Monday, August 28, 2017
***** Corn futures drop 2 1/2 to 2 3/4 cents; soybeans lower by 3 to 3 3/4; Chicago wheat futures fall 6 to 9 1/2 cents. ***** 

   # Wheat was the weak link as buyers failed to follow through on last week’s technical rebound.  Sellers stepped in to defend resistance from the December Chicago contract’s 10-day moving average today.  Wheat’s fundamental prospects should be improving after the recent board break leaves U.S. values competitive into big markets like Saudi Arabia and Algeria.  
   # A move lower for the dollar is helping to paint a friendlier picture for wheat export prospects and for exports of corn and soy, too.  Economies abroad are improving to help support most currencies against the dollar while the dollar also slips because of the expectation that U.S. interest rates are staying low for longer.  
   # Harvest may be starting a week or two later in the Midwest this year as weather slows crop finish and producers attempt to avoid drying charges.  Late-planted and replanted corn still needs more sunshine.  A cool current forecast for September brings more frost/freeze talk this week. 
   # USDA announced a flash sale of 160,000 tons of corn for delivery to Mexico in 2017/18.  The deal comes as leaders from the U.S., Canada, and Mexico meet at President Trump’s insistence for the renegotiation of NAFTA terms.
   # Weekly export inspections are finishing the marketing year strong.  Shipments for corn, soybeans, and wheat were all up on the week.  Corn inspections stand 23 percent higher than a year ago, soybeans 13 percent higher, with one week in the marketing year left to go.  
   # Corn continues to lose ground on the soybean market, the new-crop futures ratio having grown to 2.68 after starting June at 2.35.  Traders that were expecting the multiple to tighten up as a result of higher soy acreage and better production prospects may have short-changed the chances for what has proved to be strong export demand in the lead up to harvest.  
   # Ethanol prices are on the defensive as traders sort out the impact of Hurricane Harvey on oil refining activities.  Negative for the market has been news that Brazil will move forward with a 20 percent tax on ethanol imports, an act that will work to taper the supply of U.S. fuel coming into the South American country. 
   # Crude oil prices were down hard but gasoline and diesel prices sharply higher on the refinery disruptions being caused by the hurricane. Grain trade was also disordered by Harvey’s causing the Houston port to shutter.  The Houston port is the country’s second largest, not being much smaller than New Orleans.           

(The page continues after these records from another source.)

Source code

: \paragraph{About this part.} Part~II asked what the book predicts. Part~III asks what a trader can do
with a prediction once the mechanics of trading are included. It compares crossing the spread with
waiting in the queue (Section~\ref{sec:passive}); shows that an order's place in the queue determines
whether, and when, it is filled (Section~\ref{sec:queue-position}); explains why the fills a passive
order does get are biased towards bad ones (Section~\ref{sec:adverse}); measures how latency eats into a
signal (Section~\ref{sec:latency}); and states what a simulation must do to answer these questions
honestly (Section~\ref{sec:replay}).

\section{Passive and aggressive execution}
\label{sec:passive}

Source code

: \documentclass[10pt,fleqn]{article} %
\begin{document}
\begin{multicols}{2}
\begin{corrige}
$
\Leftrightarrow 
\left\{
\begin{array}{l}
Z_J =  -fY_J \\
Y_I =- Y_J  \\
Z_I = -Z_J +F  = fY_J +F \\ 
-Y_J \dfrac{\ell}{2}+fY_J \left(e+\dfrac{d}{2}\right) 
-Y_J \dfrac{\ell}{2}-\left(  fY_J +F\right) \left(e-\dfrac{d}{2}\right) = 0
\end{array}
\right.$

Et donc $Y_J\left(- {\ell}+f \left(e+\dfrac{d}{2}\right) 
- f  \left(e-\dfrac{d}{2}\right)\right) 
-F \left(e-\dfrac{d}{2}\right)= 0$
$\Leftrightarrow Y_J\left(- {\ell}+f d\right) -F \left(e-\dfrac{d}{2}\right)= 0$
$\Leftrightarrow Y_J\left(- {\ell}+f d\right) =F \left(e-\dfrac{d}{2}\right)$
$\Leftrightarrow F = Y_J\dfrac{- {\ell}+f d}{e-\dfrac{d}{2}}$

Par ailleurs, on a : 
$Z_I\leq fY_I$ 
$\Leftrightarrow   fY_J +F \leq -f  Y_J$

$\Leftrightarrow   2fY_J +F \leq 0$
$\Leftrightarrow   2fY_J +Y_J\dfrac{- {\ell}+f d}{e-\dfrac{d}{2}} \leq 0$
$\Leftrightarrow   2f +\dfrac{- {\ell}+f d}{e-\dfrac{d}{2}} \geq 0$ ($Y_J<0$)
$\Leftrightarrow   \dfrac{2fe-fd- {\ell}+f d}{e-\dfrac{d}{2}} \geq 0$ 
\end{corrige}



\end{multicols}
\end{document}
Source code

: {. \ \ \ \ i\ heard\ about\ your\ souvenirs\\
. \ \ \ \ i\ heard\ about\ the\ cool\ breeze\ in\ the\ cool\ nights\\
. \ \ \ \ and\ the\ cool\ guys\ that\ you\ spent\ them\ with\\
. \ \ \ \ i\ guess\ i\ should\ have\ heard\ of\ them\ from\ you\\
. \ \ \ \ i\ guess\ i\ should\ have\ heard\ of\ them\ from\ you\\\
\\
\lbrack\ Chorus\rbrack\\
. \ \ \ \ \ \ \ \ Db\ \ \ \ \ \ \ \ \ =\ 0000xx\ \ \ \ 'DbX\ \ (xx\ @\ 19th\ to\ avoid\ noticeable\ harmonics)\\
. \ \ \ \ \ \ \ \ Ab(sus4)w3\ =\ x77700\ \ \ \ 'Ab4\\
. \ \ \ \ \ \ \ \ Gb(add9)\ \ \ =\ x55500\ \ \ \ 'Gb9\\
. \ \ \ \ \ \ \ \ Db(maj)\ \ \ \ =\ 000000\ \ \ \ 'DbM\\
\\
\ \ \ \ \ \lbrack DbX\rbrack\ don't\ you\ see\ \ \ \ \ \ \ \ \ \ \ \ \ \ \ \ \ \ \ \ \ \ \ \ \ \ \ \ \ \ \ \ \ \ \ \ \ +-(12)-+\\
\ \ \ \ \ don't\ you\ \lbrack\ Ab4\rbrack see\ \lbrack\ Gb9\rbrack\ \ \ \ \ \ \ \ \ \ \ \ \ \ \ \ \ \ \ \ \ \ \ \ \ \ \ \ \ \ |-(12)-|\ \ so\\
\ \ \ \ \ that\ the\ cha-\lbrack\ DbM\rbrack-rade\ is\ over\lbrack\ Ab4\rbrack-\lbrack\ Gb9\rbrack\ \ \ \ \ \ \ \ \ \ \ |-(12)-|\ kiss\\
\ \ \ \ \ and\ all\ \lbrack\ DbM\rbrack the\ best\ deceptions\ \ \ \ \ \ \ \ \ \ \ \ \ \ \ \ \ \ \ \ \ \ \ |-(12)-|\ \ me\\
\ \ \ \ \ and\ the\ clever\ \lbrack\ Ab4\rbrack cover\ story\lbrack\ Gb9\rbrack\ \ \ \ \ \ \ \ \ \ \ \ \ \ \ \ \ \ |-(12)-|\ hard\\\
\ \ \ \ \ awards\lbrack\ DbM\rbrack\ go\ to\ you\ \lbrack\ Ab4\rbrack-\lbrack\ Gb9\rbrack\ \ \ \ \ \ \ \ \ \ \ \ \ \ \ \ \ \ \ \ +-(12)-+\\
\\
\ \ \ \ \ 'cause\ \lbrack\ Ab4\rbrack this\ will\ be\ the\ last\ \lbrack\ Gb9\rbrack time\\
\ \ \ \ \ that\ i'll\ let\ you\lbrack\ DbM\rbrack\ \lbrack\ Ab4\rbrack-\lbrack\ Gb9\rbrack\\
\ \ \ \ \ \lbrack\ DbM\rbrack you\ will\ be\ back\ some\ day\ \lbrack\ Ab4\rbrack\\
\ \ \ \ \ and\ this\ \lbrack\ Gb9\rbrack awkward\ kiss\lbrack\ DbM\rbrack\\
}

***** Live cattle up $1.45; feeders higher by $2.95 to $3.45; hogs down $1.32 to $1.45. *****


   # Cattle futures did start stronger in response to Friday’s friendly Cattle on Feed report.  Placements were smaller than expected, but the enthusiasm was limited by them still being up on the year and having been so high in all of the previous months this summer.    
   # Technical sellers jumped on the hogs after Friday’s weak intraday reversal for futures.  The October contract is approaching its lifetime low at $57.35 but a quick drop from the August high leaves it registering oversold in the short-run.  Traders largely ignored the cash and wholesale markets firming up just slightly on the day.